Dalam studi ini kami berusaha untuk menetapkan akidah Ahlussunah wal-Jamaah dengan didukung dalil-dalil dari Al-Quran dan As-Sunnah serta pendapat para ulama salaf. Kami memohon kepada Allah agar menerima usaha kami ini dan mengampuni kekeliruan di dalamnya. Jika ada kebaikan dan kebenaran di dalamnya, itu dari Allah semata dan jika ada cacat dan kesalahan, itu dari diri kami.

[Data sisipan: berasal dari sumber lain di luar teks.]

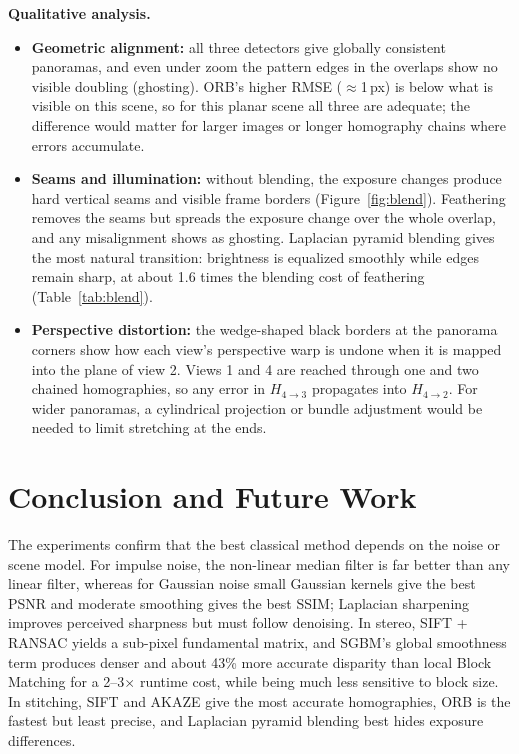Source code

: \documentclass[a4paper,12pt]{article}
\begin{document}
\textbf{Qualitative analysis.}
\begin{itemize}[leftmargin=*]
    \item \textbf{Geometric alignment:} all three detectors give globally consistent panoramas, and
          even under zoom the pattern edges in the overlaps show no visible doubling (ghosting). ORB's
          higher RMSE ($\approx$1\,px) is below what is visible on this scene, so for this planar
          scene all three are adequate; the difference would matter for larger images or longer
          homography chains where errors accumulate.
    \item \textbf{Seams and illumination:} without blending, the exposure changes produce hard
          vertical seams and visible frame borders (Figure~\ref{fig:blend}). Feathering removes the
          seams but spreads the exposure change over the whole overlap, and any misalignment shows as
          ghosting. Laplacian pyramid blending gives the most natural transition: brightness is
          equalized smoothly while edges remain sharp, at about 1.6 times the blending cost of
          feathering (Table~\ref{tab:blend}).
    \item \textbf{Perspective distortion:} the wedge-shaped black borders at the panorama corners show
          how each view's perspective warp is undone when it is mapped into the plane of view 2.
          Views 1 and 4 are reached through one and two chained homographies, so any error in
          $H_{4\to3}$ propagates into $H_{4\to2}$. For wider panoramas, a cylindrical projection or
          bundle adjustment would be needed to limit stretching at the ends.
\end{itemize}

\section{Conclusion and Future Work}\label{sec:conclusion}
The experiments confirm that the best classical method depends on the noise or scene model. For
impulse noise, the non-linear median filter is far better than any linear filter, whereas for
Gaussian noise small Gaussian kernels give the best PSNR and moderate smoothing gives the best
SSIM; Laplacian sharpening improves perceived sharpness but must follow denoising. In stereo,
SIFT + RANSAC yields a sub-pixel fundamental matrix, and SGBM's global smoothness term produces
denser and about 43\% more accurate disparity than local Block Matching for a 2--3$\times$ runtime
cost, while being much less sensitive to block size. In stitching, SIFT and AKAZE give the most
accurate homographies, ORB is the fastest but least precise, and Laplacian pyramid blending best
hides exposure differences.
\end{document}
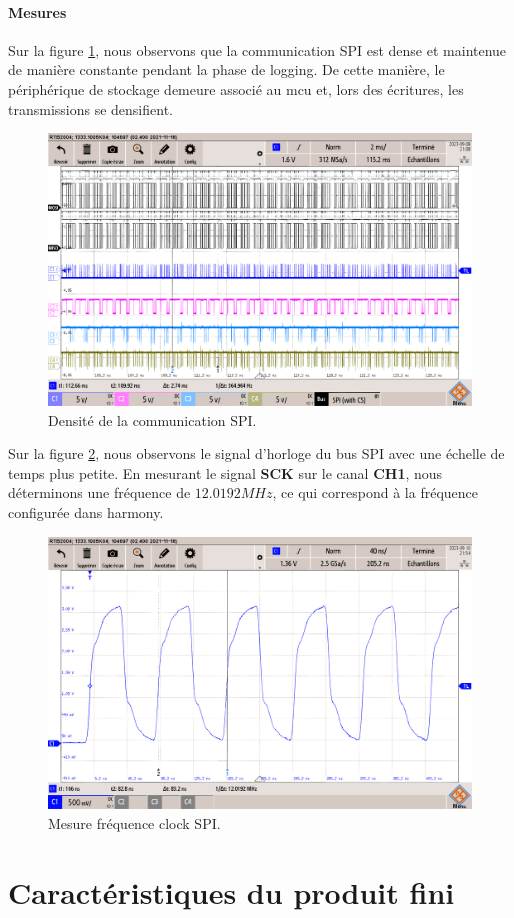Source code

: \clearpage

\paragraph{Mesures} Sur la figure \ref{fig:densite-comm}, nous observons que la communication SPI est dense et maintenue de manière constante pendant la phase de logging. De cette manière, le périphérique de stockage demeure associé au \gls{mcu} et, lors des écritures, les transmissions se densifient.

\begin{figure}[H]
	\centering
	\includegraphics[width=0.7\linewidth]{../figures/mesures/SPI/densite-comm}
	\caption{Densité de la communication SPI.}
	\label{fig:densite-comm}
\end{figure}

Sur la figure \ref{fig:freq-spi}, nous observons le signal d'horloge du bus SPI avec une échelle de temps plus petite. En mesurant le signal \textbf{SCK} sur le canal \textbf{CH1}, nous déterminons une fréquence de \underline{$12.0192MHz$}, ce qui correspond à la fréquence configurée dans \gls{harmony}.

\begin{figure}[H]
	\centering
	\includegraphics[width=0.7\linewidth]{../figures/mesures/SPI/freq-spi-12}
	\caption{Mesure fréquence clock SPI.}
	\label{fig:freq-spi}
\end{figure}

\clearpage

\section{Caractéristiques du produit fini} \label{sec:Carac-finis}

Kami memohon perlindungan kepada Allah kejahatan diri kami.
"Ya Tuhan kami, terimalah (amal) dari kami. Sungguh, Engkaulah Yang Maha Mendengar, Maha Mengetahui” (Qs. Al-Baqarah [2]: 127).



[1] HR. Bukhari, nomor 3414 dan Muslim, nomor 1064.
[2] HR. Bukhari, nomor 6531 dan Muslim, nomor 1066.
[3] HR. Tirmidzi, nomor 2636 dari Tsabit bin Dhahhak. Hadis ini dishahihkan oleh Syaikh Albani.
[4] HR. Bukhari, nomor 5753 dan Muslim, nomor 60 dari Abdullah bin Umar Ra.
[5] HR. Bukhari, nomor 3344 dan Muslim, nomor 1064 dari Abu Said Al-Khudri Ra.